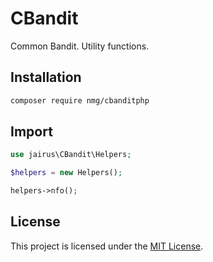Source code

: # CBandit

Common Bandit. Utility functions.

## Installation

```bash
composer require nmg/cbanditphp
```

## Import

```php
use jairus\CBandit\Helpers;

$helpers = new Helpers();

helpers->nfo();
```

## License

This project is licensed under the [MIT License](LICENSE).
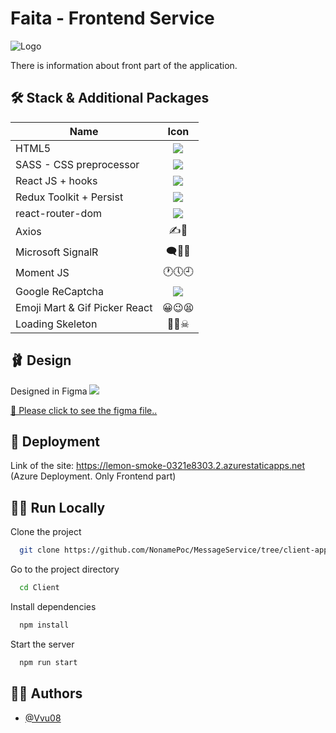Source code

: # Faita - Frontend Service

![Logo](https://raw.githubusercontent.com/NonamePoc/MessageService/fe41e3d4f881961afe5aaf93dd1adcb12b6fd641/Front-End-Service/src/assets/logo.svg)

There is information about front part of the application.

## 🛠 Stack & Additional Packages

| Name                          |                                                    Icon                                                     |
| ----------------------------- | :---------------------------------------------------------------------------------------------------------: |
| HTML5                         |        ![](https://img.shields.io/badge/HTML5-E34F26?style=for-the-badge&logo=html5&logoColor=white)        |
| SASS - CSS preprocessor       |         ![](https://img.shields.io/badge/Sass-CC6699?style=for-the-badge&logo=sass&logoColor=white)         |
| React JS + hooks              |       ![](https://img.shields.io/badge/React-20232A?style=for-the-badge&logo=react&logoColor=61DAFB)        |
| Redux Toolkit + Persist       |        ![](https://img.shields.io/badge/Redux-593D88?style=for-the-badge&logo=redux&logoColor=white)        |
| react-router-dom              | ![](https://img.shields.io/badge/React_Router-CA4245?style=for-the-badge&logo=react-router&logoColor=white) |
| Axios                         |                                                    ✍📝                                                     |
| Microsoft SignalR             |                                                    🗨💌💬                                                    |
| Moment JS                     |                                                   🕐🕔🕘                                                    |
| Google ReCaptcha              |        ![](https://img.shields.io/badge/Google-4285F4?logo=google&logoColor=fff&style=for-the-badge)        |
| Emoji Mart & Gif Picker React |                                                   😀😉😫                                                    |
| Loading Skeleton              |                                                    🦴💀☠                                                    |

## 🩰 Design

Designed in Figma ![](https://img.shields.io/badge/Figma-F24E1E?style=for-the-badge&logo=figma&logoColor=white)

[📌 Please click to see the figma file..](https://www.figma.com/file/GfONdOkOllR5Q3xAwdR8tg/Social-app?type=design&node-id=0%3A1&t=s6DDRF1zNzKtsCSW-1)

## 💨 Deployment

Link of the site: https://lemon-smoke-0321e8303.2.azurestaticapps.net
(Azure Deployment. Only Frontend part)

## 🏃‍♂️ Run Locally

Clone the project

```bash
  git clone https://github.com/NonamePoc/MessageService/tree/client-app
```

Go to the project directory

```bash
  cd Client
```

Install dependencies

```bash
  npm install
```

Start the server

```bash
  npm run start
```

## 👩‍🔬 Authors

- [@Vvu08](https://github.com/Vvu08)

WHAT THIS TASK INVOLVES -
For the word "logo", how many lines in the records above contain it? Answer with the number and nothing else.

WRITTEN SOLUTION -
8